The evening was a thoughtful window into a largely neglected corner of American chamber music from the past hundred years, and made a strong case for the continued exploration of this repertoire, in keeping with AMP’s mission.

The program began with Amy Beach’s String Quartet in One Movement, Op. 89, sketched in 1921 and heavily revised in 1929. Beach’s score has an arc structure, beginning and ending with murky Grave sections, which frame the cantering main body of the work.
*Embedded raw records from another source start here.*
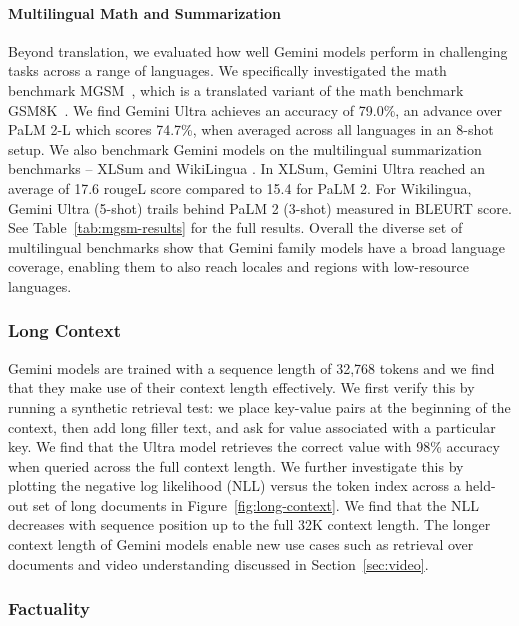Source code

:\paragraph{Multilingual Math and Summarization}
\label{sec:multilingualmath}
Beyond translation, we evaluated how well Gemini models perform in challenging tasks across a range of languages. We specifically investigated the math benchmark MGSM~\cite{mgsm}, which is a translated variant of the math benchmark GSM8K~\citep{cobbe2021training}. We find Gemini Ultra achieves an accuracy of 79.0\%, an advance over PaLM 2-L which scores 74.7\%, when averaged across all languages in an 8-shot setup. We also benchmark Gemini models on the multilingual summarization benchmarks – XLSum \cite{hasan-etal-2021-xl} and WikiLingua \cite{ladhak2020wikilingua}. In XLSum, Gemini Ultra reached an average of 17.6 rougeL score compared to 15.4 for PaLM 2. For Wikilingua, Gemini Ultra (5-shot) trails behind PaLM 2 (3-shot) measured in BLEURT score. See Table~\ref{tab:mgsm-results} for the full results.  Overall the diverse set of multilingual benchmarks show that Gemini family models have a broad language coverage, enabling them to also reach locales and regions with low-resource languages.

\subsubsection{Long Context}
\label{sec:longcontext}
Gemini models are trained with a sequence length of 32,768 tokens and we find that they make use of their context length effectively. We first verify this by running a synthetic retrieval test: we place key-value pairs at the beginning of the context, then add long filler text, and ask for value associated with a particular key. We find that the Ultra model retrieves the correct value with 98\% accuracy when queried across the full context length. We further investigate this by plotting the negative log likelihood (NLL) versus the token index across a held-out set of long documents in Figure~\ref{fig:long-context}. We find that the NLL decreases with sequence position up to the full 32K context length. The longer context length of Gemini models enable new use cases such as retrieval over documents and video understanding discussed in Section~\ref{sec:video}.

\subsubsection{Factuality}

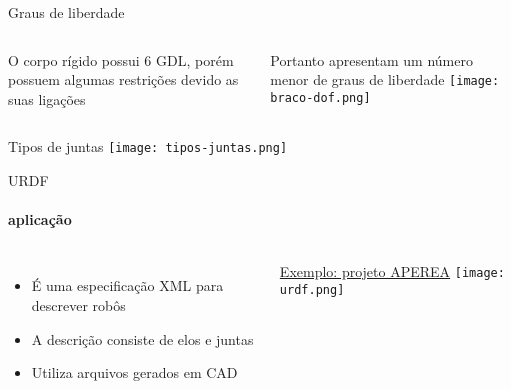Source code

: \begin{frame}[t]{Graus de liberdade}
    \begin{columns}
O corpo rígido possui 6 GDL, porém possuem algumas restrições devido as suas ligações

\vspace*{0.3cm}

Portanto apresentam um número menor de graus de liberdade
            \centering
            \texttt{[image: braco-dof.png]}
    \end{columns}
\end{frame}
\begin{frame}[c]{Tipos de juntas}
    \centering
    \texttt{[image: tipos-juntas.png]}
\end{frame}
\begin{frame}[t]{URDF}
    \framesubtitle{aplicação}
    \begin{columns}
            \begin{itemize}
                \item É uma especificação XML para descrever robôs 
                \item A descrição consiste de elos e juntas   
                \item Utiliza arquivos gerados em CAD
            \end{itemize} 
            \vspace*{0.3cm}
            \href{https://mhar-vell.github.io/rasc/2021-07-21-aperea-simulacao/}{Exemplo: projeto APEREA}
            \centering
            \texttt{[image: urdf.png]}
    \end{columns}
\end{frame}
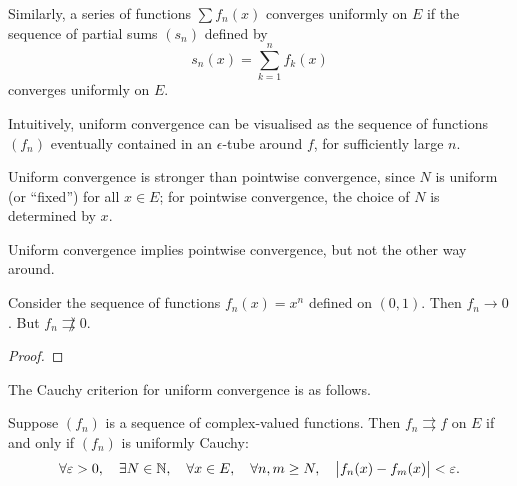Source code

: Similarly, a series of functions $\sum f_n(x)$ converges uniformly on $E$ if the sequence of partial sums $(s_n)$ defined by
\[s_n(x)=\sum_{k=1}^{n}f_k(x)\]
converges uniformly on $E$.

\begin{remark}
Intuitively, uniform convergence can be visualised as the sequence of functions $(f_n)$ eventually contained in an $\epsilon$-tube around $f$, for sufficiently large $n$. 
\end{remark}

Uniform convergence is stronger than pointwise convergence, since $N$ is uniform (or ``fixed'') for all $x\in E$; for pointwise convergence, the choice of $N$ is determined by $x$.

\begin{remark}
Uniform convergence implies pointwise convergence, but not the other way around.
\end{remark}

\begin{example}
Consider the sequence of functions $f_n(x)=x^n$ defined on $(0,1)$. Then $f_n\to0$. But $f_n\not\rightrightarrows 0$.
\begin{proof}

\end{proof}
\end{example}

The Cauchy criterion for uniform convergence is as follows.

\begin{lemma}\label{lemma:uniform-convergence-cauchy}
Suppose $(f_n)$ is a sequence of complex-valued functions. Then $f_n\rightrightarrows f$ on $E$ if and only if $(f_n)$ is uniformly Cauchy:
\[\forall\varepsilon>0,\quad\exists N\in\mathbb N,\quad\forall x\in E,\quad\forall n,m\ge N,\quad\left|f_n(x)-f_m(x)\right|<\varepsilon.\]
\end{lemma}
In her own distinct voice, Beach mines Alaskan Inuit folk melodies in a manner reminiscent of Dvořák’s engagement with American spirituals, and the involved harmonic language here refutes her reputation for stylistic conservatism.

As was the case throughout the evening, the Kontras—violinists Eleanor Bartsch and François Henkins, violist Ben Weber, and cellist Jean Hatmaker—provided convincing advocacy for this largely forgotten music. While the central body of Beach’s quartet at times came off as diffuse, the Kontras’ performance made it seem an injustice that the work was not even published until fifty years after her death.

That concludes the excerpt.